CALVIN Alternative: Real-World Training Data for Production Robotics

CALVIN pioneered language-conditioned, long-horizon manipulation benchmarking with 34 tasks across 4 simulated environments. But simulation-only play data cannot prepare policies for real-world deployment. Compare CALVIN with Claru's production-grade, real-world data collection.

CALVIN Profile

Institution

University of Freiburg

Year

2022

Scale

24 hours of play data, 34 tasks, 389 language instructions across 4 simulated environments, ~20K annotated language directives

License

MIT License

Modalities

Simulated RGB-D (static + gripper cameras)Proprioception (joint angles, velocities)Vision-based tactile sensingNatural language task instructions (389 unique, ~20K total directives)

How Claru Helps Teams Beyond CALVIN

CALVIN has been instrumental in advancing language-conditioned, long-horizon manipulation research. Its multi-environment evaluation protocol and sequential task chaining provide a uniquely demanding benchmark that has driven progress in combining language understanding with sustained robotic execution -- over 60 papers now cite CALVIN for evaluation. However, CALVIN's purpose is algorithmic benchmarking in simulation, not data for production training. The play data format, while innovative for learning diverse skills, produces trajectories that mix successful and incomplete actions without task-level ground truth until hindsight relabeling is applied. The simulated environments, while structurally varied across the A-D split, lack the visual complexity, physics fidelity, and sensor noise of real deployment settings.
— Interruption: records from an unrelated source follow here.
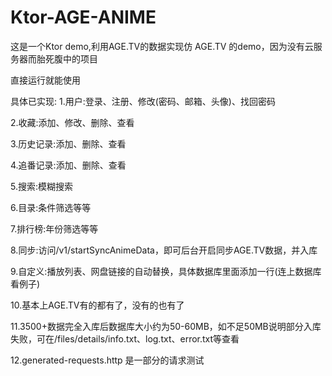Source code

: # Ktor-AGE-ANIME
 这是一个Ktor demo,利用AGE.TV的数据实现仿 AGE.TV 的demo，因为没有云服务器而胎死腹中的项目

 直接运行就能使用

 具体已实现:
 1.用户:登录、注册、修改(密码、邮箱、头像)、找回密码

 2.收藏:添加、修改、删除、查看

 3.历史记录:添加、删除、查看

 4.追番记录:添加、删除、查看

 5.搜索:模糊搜索

 6.目录:条件筛选等等

 7.排行榜:年份筛选等等

 8.同步:访问/v1/startSyncAnimeData，即可后台开启同步AGE.TV数据，并入库

 9.自定义:播放列表、网盘链接的自动替换，具体数据库里面添加一行(连上数据库看例子)

 10.基本上AGE.TV有的都有了，没有的也有了

 11.3500+数据完全入库后数据库大小约为50-60MB，如不足50MB说明部分入库失败，可在/files/details/info.txt、log.txt、error.txt等查看
 
 12.generated-requests.http 是一部分的请求测试

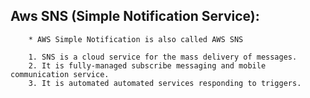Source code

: ## Aws SNS (Simple Notification Service):

        * AWS Simple Notification is also called AWS SNS

        1. SNS is a cloud service for the mass delivery of messages.
        2. It is fully-managed subscribe messaging and mobile communication service.
        3. It is automated automated services responding to triggers.
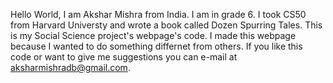 Hello World,
I am Akshar Mishra from India.
I am in grade 6.
I took CS50 from Harvard Universty and wrote a book called Dozen Spurring Tales.
This is my Social Science project's webpage's code.
I made this webpage because I wanted to do something differnet from others.
If you like this code or want to give me suggestions you can e-mail at aksharmishradb@gmail.com.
Policies that achieve high CALVIN scores routinely fail when transferred to real robots -- the sim-to-real gap in rendering, contact dynamics, and depth sensing is too large for direct transfer. Claru bridges these gaps by collecting task-directed demonstrations on your physical robot with natural language annotations from diverse human annotators. Our demonstrations are segmented by task with validated success outcomes, providing clean training signal for both single-step and multi-step policies. For teams that have developed their architecture on CALVIN and need to deploy on real hardware, Claru provides the real-world data -- with real depth noise, real contact physics, and real linguistic variety -- that makes the transition from benchmark performance to production reliability.

What Is CALVIN?

CALVIN (Composing Actions from Language and Vision) is a simulated benchmark for language-conditioned, long-horizon robot manipulation, developed by Oier Mees, Lukas Hermann, and Wolfram Burgard at the University of Freiburg. Published in IEEE Robotics and Automation Letters in 2022 (arXiv:2112.03227), CALVIN was designed to evaluate agents that can solve many manipulation tasks over extended horizons, specified only via natural language, from onboard sensor observations.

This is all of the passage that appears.